Hefner was born into a conservative family and was reared in the Methodist denomination. By his own reckoning, he was a virgin at age 18 and had never smoked or indulged in alcohol. That didn’t last long. Hefner’s world was transformed by reading Alfred Kinsey’s Sexual Behavior in the Human Male. He became a devotee of Kinsey’s [fraudulently researched] theories of sexual liberation and promiscuity. As biographer Thomas Weyr argues, Kinsey’s vision of sexual diversity and unrestrained libido became Hefner’s new religion. As it turned out, this new religion caught on quickly.

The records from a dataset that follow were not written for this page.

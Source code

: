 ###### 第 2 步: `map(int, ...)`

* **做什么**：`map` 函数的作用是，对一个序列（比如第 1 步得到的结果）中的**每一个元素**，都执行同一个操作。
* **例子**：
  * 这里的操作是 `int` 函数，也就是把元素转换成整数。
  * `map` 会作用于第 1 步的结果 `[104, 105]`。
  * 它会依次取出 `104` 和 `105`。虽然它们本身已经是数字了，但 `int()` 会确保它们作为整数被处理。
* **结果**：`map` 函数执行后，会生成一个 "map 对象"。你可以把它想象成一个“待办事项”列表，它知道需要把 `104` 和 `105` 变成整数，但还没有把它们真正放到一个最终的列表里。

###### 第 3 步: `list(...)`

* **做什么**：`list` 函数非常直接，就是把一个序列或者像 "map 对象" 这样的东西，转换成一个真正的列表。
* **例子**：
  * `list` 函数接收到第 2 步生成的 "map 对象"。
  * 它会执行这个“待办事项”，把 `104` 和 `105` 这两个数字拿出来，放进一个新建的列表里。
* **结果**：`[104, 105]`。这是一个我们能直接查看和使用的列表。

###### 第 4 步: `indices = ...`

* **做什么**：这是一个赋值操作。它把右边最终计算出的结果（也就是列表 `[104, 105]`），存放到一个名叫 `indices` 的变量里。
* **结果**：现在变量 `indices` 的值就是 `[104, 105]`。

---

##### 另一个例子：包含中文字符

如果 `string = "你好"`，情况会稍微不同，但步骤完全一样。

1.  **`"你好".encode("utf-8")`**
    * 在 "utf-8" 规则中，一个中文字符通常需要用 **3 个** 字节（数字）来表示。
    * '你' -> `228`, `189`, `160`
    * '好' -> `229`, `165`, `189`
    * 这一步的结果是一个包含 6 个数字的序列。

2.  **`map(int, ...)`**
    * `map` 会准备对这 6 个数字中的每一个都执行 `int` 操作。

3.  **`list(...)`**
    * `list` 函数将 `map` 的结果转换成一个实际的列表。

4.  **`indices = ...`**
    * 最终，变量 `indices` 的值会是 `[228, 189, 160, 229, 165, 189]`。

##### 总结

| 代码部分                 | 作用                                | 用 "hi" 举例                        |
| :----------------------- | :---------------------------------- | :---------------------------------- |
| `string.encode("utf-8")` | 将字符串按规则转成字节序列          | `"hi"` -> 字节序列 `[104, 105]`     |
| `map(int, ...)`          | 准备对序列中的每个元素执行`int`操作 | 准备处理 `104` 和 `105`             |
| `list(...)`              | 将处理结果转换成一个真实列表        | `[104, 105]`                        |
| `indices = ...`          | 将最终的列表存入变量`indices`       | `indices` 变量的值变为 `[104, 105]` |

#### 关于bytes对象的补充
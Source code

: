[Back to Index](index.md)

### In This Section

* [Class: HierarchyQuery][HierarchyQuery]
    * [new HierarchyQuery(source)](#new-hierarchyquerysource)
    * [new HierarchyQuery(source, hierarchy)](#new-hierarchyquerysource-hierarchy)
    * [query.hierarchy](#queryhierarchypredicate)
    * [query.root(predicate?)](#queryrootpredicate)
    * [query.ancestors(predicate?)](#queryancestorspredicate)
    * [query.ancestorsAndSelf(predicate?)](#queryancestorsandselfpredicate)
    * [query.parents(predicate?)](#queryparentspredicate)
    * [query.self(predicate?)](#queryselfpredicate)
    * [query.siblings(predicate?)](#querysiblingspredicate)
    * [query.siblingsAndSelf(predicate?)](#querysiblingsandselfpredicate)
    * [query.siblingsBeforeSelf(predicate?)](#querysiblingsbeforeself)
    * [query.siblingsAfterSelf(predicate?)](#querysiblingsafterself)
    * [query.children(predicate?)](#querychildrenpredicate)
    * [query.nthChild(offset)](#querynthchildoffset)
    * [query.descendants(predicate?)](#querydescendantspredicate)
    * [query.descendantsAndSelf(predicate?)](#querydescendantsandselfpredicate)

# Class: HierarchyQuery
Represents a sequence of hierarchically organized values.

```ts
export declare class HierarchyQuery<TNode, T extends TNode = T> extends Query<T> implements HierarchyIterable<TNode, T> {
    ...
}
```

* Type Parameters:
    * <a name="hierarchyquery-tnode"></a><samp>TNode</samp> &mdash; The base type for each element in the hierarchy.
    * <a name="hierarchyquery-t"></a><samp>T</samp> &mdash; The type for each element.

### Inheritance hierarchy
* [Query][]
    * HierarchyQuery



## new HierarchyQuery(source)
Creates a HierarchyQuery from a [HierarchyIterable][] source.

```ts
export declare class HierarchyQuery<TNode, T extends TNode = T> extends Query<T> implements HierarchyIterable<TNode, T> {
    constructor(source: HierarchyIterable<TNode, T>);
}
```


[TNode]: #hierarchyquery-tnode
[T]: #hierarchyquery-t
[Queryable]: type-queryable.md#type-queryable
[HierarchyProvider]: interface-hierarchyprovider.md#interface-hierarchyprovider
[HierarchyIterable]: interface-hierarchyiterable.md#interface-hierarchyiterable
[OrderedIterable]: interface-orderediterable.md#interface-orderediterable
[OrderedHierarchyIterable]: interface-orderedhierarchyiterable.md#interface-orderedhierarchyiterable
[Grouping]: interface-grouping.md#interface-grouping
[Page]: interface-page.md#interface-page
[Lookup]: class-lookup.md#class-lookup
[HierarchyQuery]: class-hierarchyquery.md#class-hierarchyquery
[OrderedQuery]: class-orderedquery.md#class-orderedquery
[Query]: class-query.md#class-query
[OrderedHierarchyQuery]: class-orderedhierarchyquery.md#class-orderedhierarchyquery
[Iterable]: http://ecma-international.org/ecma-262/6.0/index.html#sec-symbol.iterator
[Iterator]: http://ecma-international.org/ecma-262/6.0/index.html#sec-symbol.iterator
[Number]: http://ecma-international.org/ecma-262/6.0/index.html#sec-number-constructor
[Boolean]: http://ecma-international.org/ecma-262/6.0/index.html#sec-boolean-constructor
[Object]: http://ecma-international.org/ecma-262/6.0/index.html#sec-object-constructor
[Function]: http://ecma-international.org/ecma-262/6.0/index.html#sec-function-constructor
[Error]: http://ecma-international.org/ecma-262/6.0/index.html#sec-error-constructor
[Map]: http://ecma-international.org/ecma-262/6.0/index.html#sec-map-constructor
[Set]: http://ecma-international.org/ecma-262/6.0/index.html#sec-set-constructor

Playboy’s success transformed the magazine business and opened the way for a flood of pornographic magazines that would follow. In the wake of Playboy–which featured “only” naked women and explicitly sexual content–came Penthouse, Hustler, and a host of other magazines that pressed the envelope even further. The explosion of pornography on the internet was made possible only by the Playboy revolution.

For pornography to be commercially successful, Hefner had to transform pornographic images into a product that would be considered pornographic, but not perverted. As one of the lead architects of America’s sexual transformation, Hefner not only made millions of dollars–he left an indelible mark on American society. In an article published in Christianity Today, Reid Mercer Schuchardt described Hefner’s success: “What pornography needed to be profitable on a mass scale was to be removed from the sexual ghetto and brought into the living room. It needed someone to adopt it, domesticate it, and teach it manners. As a myth maker on the scale of Walt Disney, Hugh Heffner did for porn what Henry Higgins did for Eliza Doolittle.”

Schuchardt also traced the mainstreaming of Hefner’s sexual transformation. “If you’re younger than 40, you might mistake Hefner’s topsy-turvy world, for normal, since it’s the world you were born into. Hefner succeeded in inverting traditional sex roles.”

Looking at nude women in a magazine became a token of cultural sophistication. Pornography left the back alleys and ended up on the magazine racks of respectable stores. In the wake of the magazine came videos, Playboy Clubs, and an entire product line featuring the magazine’s trademark bunny.

Along the way, Hefner also made a fortune. He had to borrow $8,000 in 1953 in order to finance the magazine’s first issue. Since that time, the company has grown into a multi-million-dollar enterprise that may book a profit of nearly $25 million dollars in 2003.

Moving on from the magazine, Playboy has become a big player in domestic television and is also highly involved in international television and publishing. He has big plans for Playboy in the digital age.

Strangely enough, Carl’s Jr.’s use of Hugh Hefner in its advertising comes as Playboy is increasingly identified with aging baby-boomers rather than with the younger cohort the company says it is trying to reach. Younger men are increasingly attracted to what are now called the “laddie magazines.” With titles including Maxim, FHM, and Stuff, these magazines have become real competition for Playboy and the other older magazines.

Carl’s Jr. is taking a big risk with its new advertising campaign. The company evidently believes that reaching young men by using an elderly pornographer as spokesman is worth alienating and offending families and others repulsed by their scandalous marketing plan. Will families put up with this kind of irresponsible corporate behavior?

Hugh Hefner has become a garish cartoon of the Sexual Revolution–an aging lothario wearing silk pajamas. He remains a moral adolescent, caught in his sexual fantasies and unable or unwilling to move into moral adulthood. The real influence of his pornographic enterprise is millions of warped and wounded lives, broken marriages, and all the ugly manifestations of sexual degeneracy.

Carl’s Jr. is counting on Hugh Hefner to sell hamburgers. But we’re kidding ourselves if we think that’s what Hugh Hefner’s really selling.